I feel as if you hold such tight control of the situation that you are not trusting me to be here for you and maybe that’s my fault as well because of my reactions. You are who you are and you like control and I am who I am and I don’t always initially react well to things. It depends on how I am approached…I suppose. Whether I react well or not I have struggled with trust and you know why. But even with all that, I have afforded you a great deal of trust. In the past I have seen the way you handle us as something else altogether but you showing me some of what you go through has helped a lot in being here and not immediately defaulting to feelings of betrayal or deliberate humiliation as I did in the past. I feel as if we have a repeat pattern and it’s not the one I always believed it to be. I feel that maybe it is that control element. When we are not together, before we met and the years in between, you have no control over us, so you try hard to have it, to get me and keep me, possibility because of your feelings and/or attachment to me. Then things do change drastically when we do come together again, because you do seem to try to maintain control and keep the upper hand…I think that is the part that I feel because when you have control of the situation, you also have control over me in a sense, and the ability to hurt me. I didn’t trust you in the past as much as I do now. I still struggle and become afraid, but not in the same manner because I do trust you more. You try to remain in control, so you don’t get hurt and so you can manage things, your feelings, my presence or the power of emotions…the things is, that really neither of us has control over the other in that sense; because we both care. I have known this a while but not afraid to allow you to take control of us because I trust you, not to hurt me or use it against me.

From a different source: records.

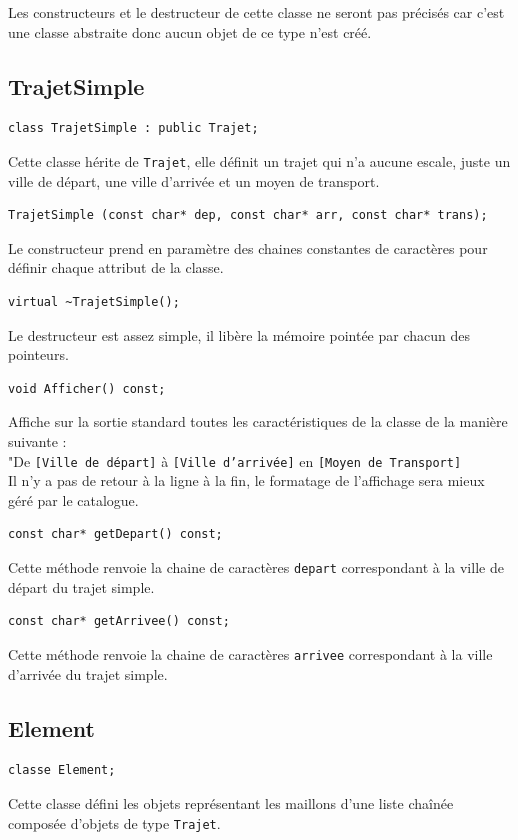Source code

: \documentclass[11pt, a4paper]{article}
\begin{document}
Les constructeurs et le destructeur de cette classe ne seront pas précisés car c'est une classe
abstraite donc aucun objet de ce type n'est créé.\\

\subsection{TrajetSimple}
\begin{lstlisting}
class TrajetSimple : public Trajet;
\end{lstlisting}
Cette classe hérite de \texttt{Trajet}, elle définit un trajet qui n'a aucune escale, juste un
ville de départ, une ville d'arrivée et un moyen de transport.

\begin{lstlisting}
TrajetSimple (const char* dep, const char* arr, const char* trans);
\end{lstlisting}
Le constructeur prend en paramètre des chaines constantes de caractères pour définir chaque attribut
de la classe.

\begin{lstlisting}
virtual ~TrajetSimple();
\end{lstlisting}
Le destructeur est assez simple, il libère la mémoire pointée par chacun des pointeurs.

\begin{lstlisting}
void Afficher() const;
\end{lstlisting}
Affiche sur la sortie standard toutes les caractéristiques de la classe de la manière suivante :\\
"De \texttt{[Ville de départ]} à \texttt{[Ville d'arrivée]} en \texttt{[Moyen de Transport]}\\
Il n'y a pas de retour à la ligne à la fin, le formatage de l'affichage sera mieux géré par le
catalogue.

\begin{lstlisting}
const char* getDepart() const;
\end{lstlisting}
Cette méthode renvoie la chaine de caractères \texttt{depart} correspondant à la ville de départ du
trajet simple.

\begin{lstlisting}
const char* getArrivee() const;
\end{lstlisting}
Cette méthode renvoie la chaine de caractères \texttt{arrivee} correspondant à la ville d'arrivée du
trajet simple.\\

\subsection{Element}
\begin{lstlisting}
classe Element;
\end{lstlisting}
Cette classe défini les objets représentant les maillons d'une liste chaînée composée d'objets de
type \texttt{Trajet}.
\end{document}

…don’t know if you are or not giving me credit for my ability to be here for you, or maybe you are giving me too much credit in my ability to withstand a lot. Maybe you know something about I don’t. Yes, we have been through a lot and gotten through a lot to still be here and maybe you see that as evidence that we always will…It took me a long to time to realize that us not being fragile centered around your feelings because you know how you feel and what you have been through to stay…and I guess you know that as long as you have those feelings we stay…the thing is that our history shows us that this was not on a whim, this wasn’t just us acting and making decisions on feelings alone. It wasn’t something that just happened. There was something that brought us together, something that made us strong and something that has kept us together even when we have no other ties to each other.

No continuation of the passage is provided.